In der Buchungsstelle 1.1.1.09.5012 000 nebst diversen im Deckungskreis befindlichen Buchungsstellen für verschiedene Sozialträger hatte die Stadtverwaltung in der Haushaltsplanung 2018 insgesamt 29.149.100 € für Personalkosten angesetzt. Kalkulierte Kosteneinsparungen z. B. auf Grund Langzeiterkrankungen, Stundenreduzierungen oder vorübergehend unbesetzter Stellen waren in Abstimmung mit der Kämmerei gemäß Vorbericht zur Haushaltssatzung vorab zum Abzug gebracht worden. Diese Haushaltsansätze reichen jedoch auf Grund des hohen Tarifabschlusses, der je nach Entgeltgruppe und Stufe 2,85 % bis 5,7 % Lohnzuwachs festlegt, nicht aus. Entsprechend der aktuellen Kostenhochrechnung auf der Basis der Oktoberabrechnung zeigt sich, dass zum Jahresende bis zu 960.000 € fehlen könnten. Vom Planansatz handelt es sich um eine Abweichung von 3,29 %. Es handelt sich bei der überplanmäßigen Aufwendung um einen Vorratsbeschluss, da sich erst mit Auszahlung der Dezemberbezüge genau sagen lässt, welcher Betrag tatsächlich benötigt wurde.

Die Ausgaben sind unabweisbar, weil eine Rechtsverpflichtung zur Zahlung der Löhne und Gehälter besteht.

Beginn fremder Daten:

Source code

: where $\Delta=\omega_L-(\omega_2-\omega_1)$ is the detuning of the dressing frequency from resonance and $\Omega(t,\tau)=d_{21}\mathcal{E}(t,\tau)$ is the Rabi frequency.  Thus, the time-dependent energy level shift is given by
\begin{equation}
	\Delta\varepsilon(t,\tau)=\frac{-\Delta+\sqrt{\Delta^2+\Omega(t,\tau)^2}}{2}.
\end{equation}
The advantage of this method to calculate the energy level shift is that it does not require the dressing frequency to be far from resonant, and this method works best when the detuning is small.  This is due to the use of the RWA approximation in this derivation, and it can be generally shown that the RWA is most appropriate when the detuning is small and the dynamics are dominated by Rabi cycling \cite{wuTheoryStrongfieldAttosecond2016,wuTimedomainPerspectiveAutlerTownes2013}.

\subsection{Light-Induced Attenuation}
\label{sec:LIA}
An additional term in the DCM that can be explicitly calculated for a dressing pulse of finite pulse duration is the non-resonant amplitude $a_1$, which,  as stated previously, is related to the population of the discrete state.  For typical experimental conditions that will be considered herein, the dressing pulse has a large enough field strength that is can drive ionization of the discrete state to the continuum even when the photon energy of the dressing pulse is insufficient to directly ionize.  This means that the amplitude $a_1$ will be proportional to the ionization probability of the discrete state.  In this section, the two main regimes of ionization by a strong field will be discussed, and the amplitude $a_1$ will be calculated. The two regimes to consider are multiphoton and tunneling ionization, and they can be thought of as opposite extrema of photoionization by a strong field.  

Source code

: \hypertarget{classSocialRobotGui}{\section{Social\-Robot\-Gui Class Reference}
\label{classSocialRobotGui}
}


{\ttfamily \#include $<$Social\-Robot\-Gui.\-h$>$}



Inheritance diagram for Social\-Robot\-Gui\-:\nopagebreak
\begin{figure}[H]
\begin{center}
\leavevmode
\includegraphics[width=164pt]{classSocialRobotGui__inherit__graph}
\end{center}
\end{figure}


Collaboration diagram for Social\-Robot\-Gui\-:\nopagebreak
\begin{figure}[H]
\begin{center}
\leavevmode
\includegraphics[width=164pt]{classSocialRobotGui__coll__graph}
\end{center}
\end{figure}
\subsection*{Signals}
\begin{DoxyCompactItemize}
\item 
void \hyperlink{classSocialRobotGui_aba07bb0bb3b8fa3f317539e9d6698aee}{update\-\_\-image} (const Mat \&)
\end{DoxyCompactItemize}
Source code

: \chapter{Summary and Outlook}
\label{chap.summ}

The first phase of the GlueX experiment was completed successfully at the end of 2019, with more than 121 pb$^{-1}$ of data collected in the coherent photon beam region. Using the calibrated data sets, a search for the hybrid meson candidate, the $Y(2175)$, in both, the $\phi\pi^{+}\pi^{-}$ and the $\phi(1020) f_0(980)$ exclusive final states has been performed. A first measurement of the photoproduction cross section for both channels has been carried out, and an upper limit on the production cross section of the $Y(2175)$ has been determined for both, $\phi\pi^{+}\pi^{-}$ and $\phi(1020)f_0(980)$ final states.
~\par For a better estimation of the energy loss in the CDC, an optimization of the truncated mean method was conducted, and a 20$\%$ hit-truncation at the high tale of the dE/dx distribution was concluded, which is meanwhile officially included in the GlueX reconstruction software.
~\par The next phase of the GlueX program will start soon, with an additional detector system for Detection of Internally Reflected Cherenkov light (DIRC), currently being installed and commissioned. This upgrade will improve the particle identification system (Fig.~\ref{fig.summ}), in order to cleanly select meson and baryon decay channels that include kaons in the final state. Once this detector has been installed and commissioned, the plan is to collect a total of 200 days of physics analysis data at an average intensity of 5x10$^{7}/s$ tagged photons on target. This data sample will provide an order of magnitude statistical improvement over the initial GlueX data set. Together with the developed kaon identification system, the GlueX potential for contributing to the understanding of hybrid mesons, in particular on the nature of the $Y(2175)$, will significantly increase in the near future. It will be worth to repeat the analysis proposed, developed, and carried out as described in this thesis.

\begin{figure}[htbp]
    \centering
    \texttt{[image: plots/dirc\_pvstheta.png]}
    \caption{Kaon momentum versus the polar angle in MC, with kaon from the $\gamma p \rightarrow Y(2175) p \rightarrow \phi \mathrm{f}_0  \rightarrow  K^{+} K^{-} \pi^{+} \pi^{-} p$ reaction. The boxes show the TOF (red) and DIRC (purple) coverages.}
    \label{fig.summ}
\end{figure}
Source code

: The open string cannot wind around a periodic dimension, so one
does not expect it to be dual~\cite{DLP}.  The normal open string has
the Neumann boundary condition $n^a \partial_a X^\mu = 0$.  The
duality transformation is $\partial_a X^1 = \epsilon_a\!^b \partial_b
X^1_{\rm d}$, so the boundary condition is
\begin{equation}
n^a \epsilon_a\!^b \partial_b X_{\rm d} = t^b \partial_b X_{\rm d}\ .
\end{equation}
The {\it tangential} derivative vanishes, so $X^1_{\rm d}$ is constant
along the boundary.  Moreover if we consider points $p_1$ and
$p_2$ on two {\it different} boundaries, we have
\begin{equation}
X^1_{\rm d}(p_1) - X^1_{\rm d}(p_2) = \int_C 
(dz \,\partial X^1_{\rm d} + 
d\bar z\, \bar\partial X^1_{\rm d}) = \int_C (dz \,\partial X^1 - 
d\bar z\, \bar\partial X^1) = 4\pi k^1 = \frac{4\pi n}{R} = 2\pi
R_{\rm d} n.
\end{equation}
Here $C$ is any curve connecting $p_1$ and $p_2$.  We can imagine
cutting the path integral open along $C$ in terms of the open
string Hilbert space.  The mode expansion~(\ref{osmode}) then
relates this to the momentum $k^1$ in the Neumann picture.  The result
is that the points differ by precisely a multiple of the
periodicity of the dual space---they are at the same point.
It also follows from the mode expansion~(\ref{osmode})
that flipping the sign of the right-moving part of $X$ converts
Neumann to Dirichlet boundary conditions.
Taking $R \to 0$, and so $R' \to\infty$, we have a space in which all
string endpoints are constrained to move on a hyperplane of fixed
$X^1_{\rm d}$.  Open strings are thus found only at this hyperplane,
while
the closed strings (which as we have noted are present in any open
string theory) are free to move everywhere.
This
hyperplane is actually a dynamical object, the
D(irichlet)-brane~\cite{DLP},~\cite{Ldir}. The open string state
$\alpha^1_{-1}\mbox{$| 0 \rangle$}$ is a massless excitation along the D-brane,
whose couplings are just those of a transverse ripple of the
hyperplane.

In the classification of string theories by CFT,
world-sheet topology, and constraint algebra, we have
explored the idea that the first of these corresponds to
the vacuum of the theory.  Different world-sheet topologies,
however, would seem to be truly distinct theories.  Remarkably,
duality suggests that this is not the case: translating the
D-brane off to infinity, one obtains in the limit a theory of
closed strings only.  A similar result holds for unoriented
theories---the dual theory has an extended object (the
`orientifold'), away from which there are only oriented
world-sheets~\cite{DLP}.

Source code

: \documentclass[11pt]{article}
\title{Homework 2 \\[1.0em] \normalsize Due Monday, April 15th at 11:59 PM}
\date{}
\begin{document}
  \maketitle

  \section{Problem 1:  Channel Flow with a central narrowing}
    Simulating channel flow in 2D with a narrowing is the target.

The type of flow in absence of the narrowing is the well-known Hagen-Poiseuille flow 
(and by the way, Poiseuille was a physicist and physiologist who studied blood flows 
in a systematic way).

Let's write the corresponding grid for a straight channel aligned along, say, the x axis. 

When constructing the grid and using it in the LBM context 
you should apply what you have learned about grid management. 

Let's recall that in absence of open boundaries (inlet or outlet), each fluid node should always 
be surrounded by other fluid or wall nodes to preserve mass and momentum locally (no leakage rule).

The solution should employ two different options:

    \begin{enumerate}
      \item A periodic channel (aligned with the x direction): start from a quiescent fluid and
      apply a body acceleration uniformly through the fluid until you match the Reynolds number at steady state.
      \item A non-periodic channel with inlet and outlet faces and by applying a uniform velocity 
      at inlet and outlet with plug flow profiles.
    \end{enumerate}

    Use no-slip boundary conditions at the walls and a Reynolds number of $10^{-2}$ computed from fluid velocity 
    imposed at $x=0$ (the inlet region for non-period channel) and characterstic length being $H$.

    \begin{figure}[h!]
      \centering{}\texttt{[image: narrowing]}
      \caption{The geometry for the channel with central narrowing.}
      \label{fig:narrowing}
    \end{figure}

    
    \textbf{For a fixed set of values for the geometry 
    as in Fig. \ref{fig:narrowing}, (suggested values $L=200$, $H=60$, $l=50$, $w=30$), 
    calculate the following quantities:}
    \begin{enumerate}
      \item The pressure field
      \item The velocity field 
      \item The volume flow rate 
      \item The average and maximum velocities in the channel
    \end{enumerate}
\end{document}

Als Deckungsquellen wurden bereits im Vorfeld Aufwendungen in zahlreichen Buchungsstellen gesperrt. Durch die Herausnahme des Beschlusses Nr. 092/2018 - Zielabweichungsverfahren Winterberg - aus dem Geschäftsgang durch den Oberbürgermeister werden weitere 160.000 Euro im laufenden Jahr 2018 in den aufgeführten Buchungsstellen nicht benötigt.